La Russie nie toute responsabilité. Le président Vladimir Poutine a ironisé en déclarant qu’il ne ferait « plus voler de drones au-dessus du Danemark » et a qualifié d’« absurde » l’idée que Moscou puisse viser un membre de l’Otan. Ces propos contrastent avec les signaux d’alerte envoyés par l’Alliance, qui a renforcé ses opérations dans la région. Une frégate allemande de la classe Sachsen, déployée sous commandement de l’Otan, est désormais présente dans la mer Baltique.
Au nord du pays, le gouvernement a annoncé un renforcement des contrôles sur les pétroliers opérant au large de Skagen, au point de jonction entre la mer Baltique et la mer du Nord. L’objectif est de contrer la « flotte fantôme » russe, soupçonnée de transporter du pétrole pour contourner les sanctions européennes. Ces navires, souvent vétustes, changent fréquemment de pavillon et éteignent leurs transpondeurs. Selon le ministère de l’Environnement, plus de 60 000 navires transitent chaque année par Skagen, dont plusieurs dizaines suspectés d’appartenir à cette flotte clandestine. La police danoise n’exclut pas que certains drones observés fin septembre aient décollé de ces bâtiments.
Depuis l’invasion de l’Ukraine en 2022, la mer Baltique est redevenue un espace de confrontation entre la Russie et l’Otan. Les tensions actuelles prolongent une dynamique installée depuis la crise ukrainienne de 2014. Selon Thibault Persegol, expert des tensions aériennes OTAN-Russie en mer Baltique, la région est devenue une « zone de confrontation militaire symbolique » où Moscou déploie sa diplomatie coercitive. L’auteur décrit une multiplication des survols russes et des interceptions par la mission de Baltic Air Policing de l’Otan, passée de 47 interceptions en 2013 à 143 en 2014.
Thibault Persegol explique que la réactivation de la présence russe dans la Baltique répond à une stratégie de pression psychologique et de test des défenses occidentales. Depuis 2007, Moscou recourt à ce que les analystes appellent la « diplomatie aérienne », une méthode de démonstration militaire visant à rappeler sa capacité d’action. Ces vols se traduisent par des raids simulés, des incursions sans transpondeur ou des brouillages électroniques. Ils visent parfois à coïncider avec des événements politiques majeurs, comme le sommet de l’Otan au Pays de Galles en 2014 ou l’activation de nouveaux centres de commandement en Europe de l’Est l’année suivante. Les experts y voient une « stratégie de nuisance » visant à tester la réactivité de l’Alliance et à saper la cohésion occidentale.

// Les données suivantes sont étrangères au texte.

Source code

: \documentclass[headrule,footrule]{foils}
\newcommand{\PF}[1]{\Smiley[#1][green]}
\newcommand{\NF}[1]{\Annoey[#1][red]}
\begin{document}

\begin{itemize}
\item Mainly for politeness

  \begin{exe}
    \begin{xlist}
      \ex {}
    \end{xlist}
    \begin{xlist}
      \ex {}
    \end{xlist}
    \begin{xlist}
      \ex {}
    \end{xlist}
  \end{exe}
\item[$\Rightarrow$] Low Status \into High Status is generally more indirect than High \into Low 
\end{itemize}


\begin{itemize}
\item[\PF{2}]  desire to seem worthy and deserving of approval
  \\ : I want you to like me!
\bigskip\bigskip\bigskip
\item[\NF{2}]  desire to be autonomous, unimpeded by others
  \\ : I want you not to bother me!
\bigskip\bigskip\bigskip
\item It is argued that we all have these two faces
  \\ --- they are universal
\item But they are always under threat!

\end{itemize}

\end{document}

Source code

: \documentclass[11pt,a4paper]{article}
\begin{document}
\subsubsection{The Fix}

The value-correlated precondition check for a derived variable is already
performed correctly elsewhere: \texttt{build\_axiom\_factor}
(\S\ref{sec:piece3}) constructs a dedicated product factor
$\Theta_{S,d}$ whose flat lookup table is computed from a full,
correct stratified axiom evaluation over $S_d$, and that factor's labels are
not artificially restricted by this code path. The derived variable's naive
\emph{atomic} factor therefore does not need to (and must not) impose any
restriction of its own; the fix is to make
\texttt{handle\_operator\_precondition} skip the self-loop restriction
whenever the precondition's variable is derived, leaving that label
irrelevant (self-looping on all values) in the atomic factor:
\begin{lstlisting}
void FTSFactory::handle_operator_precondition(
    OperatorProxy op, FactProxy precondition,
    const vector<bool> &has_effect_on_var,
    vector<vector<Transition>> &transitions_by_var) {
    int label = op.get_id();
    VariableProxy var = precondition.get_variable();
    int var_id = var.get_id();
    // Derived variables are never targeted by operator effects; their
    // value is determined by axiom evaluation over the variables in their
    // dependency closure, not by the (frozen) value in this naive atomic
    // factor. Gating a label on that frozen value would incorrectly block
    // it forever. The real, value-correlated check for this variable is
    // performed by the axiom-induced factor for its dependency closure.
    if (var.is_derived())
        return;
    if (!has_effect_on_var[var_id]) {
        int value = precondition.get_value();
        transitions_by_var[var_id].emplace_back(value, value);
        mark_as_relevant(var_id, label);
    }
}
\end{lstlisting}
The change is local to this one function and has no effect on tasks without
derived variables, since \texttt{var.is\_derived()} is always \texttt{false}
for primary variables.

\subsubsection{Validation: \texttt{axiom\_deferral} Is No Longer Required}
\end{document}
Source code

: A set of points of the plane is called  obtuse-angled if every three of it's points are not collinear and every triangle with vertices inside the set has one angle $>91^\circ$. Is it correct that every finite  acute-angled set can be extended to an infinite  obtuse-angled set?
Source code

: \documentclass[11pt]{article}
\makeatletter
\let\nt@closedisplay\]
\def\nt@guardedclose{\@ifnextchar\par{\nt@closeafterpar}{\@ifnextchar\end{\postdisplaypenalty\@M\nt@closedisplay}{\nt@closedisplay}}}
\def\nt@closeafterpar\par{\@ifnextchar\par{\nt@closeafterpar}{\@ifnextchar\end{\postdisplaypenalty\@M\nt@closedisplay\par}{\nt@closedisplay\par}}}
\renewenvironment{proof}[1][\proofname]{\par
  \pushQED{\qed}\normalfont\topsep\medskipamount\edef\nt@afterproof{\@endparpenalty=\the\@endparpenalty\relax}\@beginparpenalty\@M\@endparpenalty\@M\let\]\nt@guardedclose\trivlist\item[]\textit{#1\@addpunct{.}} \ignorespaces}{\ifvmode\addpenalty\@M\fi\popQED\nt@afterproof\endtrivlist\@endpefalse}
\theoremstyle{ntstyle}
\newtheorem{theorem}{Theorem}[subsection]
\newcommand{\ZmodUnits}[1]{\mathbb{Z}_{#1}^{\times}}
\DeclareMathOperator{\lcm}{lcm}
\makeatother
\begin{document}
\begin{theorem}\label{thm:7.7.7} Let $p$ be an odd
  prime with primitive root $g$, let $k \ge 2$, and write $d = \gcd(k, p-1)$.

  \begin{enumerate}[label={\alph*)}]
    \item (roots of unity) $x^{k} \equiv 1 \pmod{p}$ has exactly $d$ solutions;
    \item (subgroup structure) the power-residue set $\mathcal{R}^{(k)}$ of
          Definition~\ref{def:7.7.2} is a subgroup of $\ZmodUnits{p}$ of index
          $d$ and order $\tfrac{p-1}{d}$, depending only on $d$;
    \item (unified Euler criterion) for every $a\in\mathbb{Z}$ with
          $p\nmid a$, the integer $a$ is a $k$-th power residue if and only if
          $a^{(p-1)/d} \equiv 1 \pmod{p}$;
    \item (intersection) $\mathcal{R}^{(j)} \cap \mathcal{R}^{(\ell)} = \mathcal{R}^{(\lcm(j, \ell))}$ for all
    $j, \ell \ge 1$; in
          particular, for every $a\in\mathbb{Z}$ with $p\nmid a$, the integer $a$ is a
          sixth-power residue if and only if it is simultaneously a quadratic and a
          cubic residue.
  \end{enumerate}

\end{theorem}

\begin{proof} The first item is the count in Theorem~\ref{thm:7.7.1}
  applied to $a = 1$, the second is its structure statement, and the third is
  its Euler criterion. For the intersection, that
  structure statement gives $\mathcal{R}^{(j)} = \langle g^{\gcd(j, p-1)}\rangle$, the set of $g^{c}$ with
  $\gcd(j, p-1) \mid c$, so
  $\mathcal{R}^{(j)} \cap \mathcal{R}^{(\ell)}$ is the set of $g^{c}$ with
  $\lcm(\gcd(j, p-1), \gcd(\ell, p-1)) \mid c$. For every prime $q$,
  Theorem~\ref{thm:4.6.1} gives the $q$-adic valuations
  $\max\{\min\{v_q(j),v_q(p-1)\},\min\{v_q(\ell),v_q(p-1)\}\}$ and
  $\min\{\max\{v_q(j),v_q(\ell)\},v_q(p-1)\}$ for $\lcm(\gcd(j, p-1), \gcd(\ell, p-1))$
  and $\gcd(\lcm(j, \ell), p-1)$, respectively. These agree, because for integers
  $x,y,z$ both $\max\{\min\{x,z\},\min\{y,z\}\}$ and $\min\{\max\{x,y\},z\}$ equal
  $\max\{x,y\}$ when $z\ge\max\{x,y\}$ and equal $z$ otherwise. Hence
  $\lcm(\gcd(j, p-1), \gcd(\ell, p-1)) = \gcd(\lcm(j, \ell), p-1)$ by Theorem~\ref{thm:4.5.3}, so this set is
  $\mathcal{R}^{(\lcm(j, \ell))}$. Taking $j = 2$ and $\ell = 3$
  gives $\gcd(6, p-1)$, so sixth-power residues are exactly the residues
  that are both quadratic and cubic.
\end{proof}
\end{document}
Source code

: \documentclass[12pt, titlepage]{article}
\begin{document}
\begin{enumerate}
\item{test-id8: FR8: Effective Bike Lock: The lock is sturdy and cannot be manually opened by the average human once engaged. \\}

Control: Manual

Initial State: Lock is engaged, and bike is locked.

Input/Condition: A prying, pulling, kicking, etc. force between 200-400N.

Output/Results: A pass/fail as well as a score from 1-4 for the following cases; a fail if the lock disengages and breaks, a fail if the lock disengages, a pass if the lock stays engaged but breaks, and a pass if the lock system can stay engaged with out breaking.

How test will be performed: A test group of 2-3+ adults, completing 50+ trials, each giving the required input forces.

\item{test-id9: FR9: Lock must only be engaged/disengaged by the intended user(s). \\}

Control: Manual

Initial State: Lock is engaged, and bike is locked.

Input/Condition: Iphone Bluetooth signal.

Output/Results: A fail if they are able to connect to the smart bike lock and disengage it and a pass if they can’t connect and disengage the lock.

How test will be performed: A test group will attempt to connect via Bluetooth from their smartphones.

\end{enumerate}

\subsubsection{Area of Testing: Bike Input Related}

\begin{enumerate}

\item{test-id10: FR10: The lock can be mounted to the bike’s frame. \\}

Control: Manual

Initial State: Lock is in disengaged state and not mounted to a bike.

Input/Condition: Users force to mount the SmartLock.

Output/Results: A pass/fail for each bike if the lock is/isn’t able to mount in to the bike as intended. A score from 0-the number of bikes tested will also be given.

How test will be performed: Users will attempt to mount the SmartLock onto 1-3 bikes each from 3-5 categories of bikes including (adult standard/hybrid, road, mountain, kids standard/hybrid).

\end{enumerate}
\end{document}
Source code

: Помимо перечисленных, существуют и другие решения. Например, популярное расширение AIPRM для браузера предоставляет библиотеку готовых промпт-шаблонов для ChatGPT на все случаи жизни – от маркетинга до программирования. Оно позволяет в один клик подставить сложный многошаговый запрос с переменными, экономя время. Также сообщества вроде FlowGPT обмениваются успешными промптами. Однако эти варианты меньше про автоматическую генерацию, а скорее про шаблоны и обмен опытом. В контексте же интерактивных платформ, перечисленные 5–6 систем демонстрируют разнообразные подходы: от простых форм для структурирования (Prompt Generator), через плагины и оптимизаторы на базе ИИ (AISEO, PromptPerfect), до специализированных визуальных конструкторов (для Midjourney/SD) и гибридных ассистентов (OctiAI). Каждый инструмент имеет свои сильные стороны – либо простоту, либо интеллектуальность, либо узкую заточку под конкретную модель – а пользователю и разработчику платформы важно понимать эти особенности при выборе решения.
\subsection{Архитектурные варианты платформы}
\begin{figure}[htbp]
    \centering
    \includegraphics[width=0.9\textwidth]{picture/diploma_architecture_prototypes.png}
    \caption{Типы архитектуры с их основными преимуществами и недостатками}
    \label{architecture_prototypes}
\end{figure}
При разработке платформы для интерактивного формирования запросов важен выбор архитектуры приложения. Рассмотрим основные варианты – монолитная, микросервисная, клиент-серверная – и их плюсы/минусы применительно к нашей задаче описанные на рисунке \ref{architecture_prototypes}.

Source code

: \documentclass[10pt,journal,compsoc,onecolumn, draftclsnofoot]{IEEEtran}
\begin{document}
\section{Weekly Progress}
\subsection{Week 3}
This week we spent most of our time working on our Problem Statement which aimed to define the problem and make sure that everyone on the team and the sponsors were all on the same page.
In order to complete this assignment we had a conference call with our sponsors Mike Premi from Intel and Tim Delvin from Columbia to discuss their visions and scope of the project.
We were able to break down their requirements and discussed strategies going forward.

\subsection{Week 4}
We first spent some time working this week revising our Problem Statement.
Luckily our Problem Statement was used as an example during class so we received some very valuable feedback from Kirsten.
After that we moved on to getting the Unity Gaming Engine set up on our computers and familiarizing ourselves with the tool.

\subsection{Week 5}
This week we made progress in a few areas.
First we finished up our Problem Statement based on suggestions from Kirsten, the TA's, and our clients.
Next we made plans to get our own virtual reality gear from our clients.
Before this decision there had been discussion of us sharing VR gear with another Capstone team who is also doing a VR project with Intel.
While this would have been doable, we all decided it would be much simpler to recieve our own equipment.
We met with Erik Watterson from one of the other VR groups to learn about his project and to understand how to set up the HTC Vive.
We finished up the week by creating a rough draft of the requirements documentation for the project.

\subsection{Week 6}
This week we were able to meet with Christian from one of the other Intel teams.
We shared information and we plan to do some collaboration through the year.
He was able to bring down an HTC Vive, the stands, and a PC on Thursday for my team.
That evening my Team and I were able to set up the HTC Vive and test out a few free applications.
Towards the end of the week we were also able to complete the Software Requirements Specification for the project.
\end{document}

Dans ce contexte de pressions aériennes répétées et de démonstrations de force orchestrées par Moscou, Copenhague a accru son budget militaire, commandé des missiles de précision à longue portée et renforcé sa coopération avec ses alliés. Le pays héberge désormais des unités de l’Alliance et participe à la surveillance permanente de la Baltique. Le gouvernement a aussi lancé des investissements dans la cybersécurité et la lutte anti-brouillage.
Les incidents récents rappellent que les détroits danois sont un passage stratégique pour la flotte russe reliant la mer Baltique à l’Atlantique. Cette route maritime, à la fois commerciale et militaire, se trouve désormais au cœur d’une rivalité de plus en plus ouverte entre Moscou et l’Alliance atlantique. Pour les responsables danois, chaque brouillage ou incursion constitue un avertissement : la confrontation baltique s’intensifie, mais sans ligne rouge clairement tracée.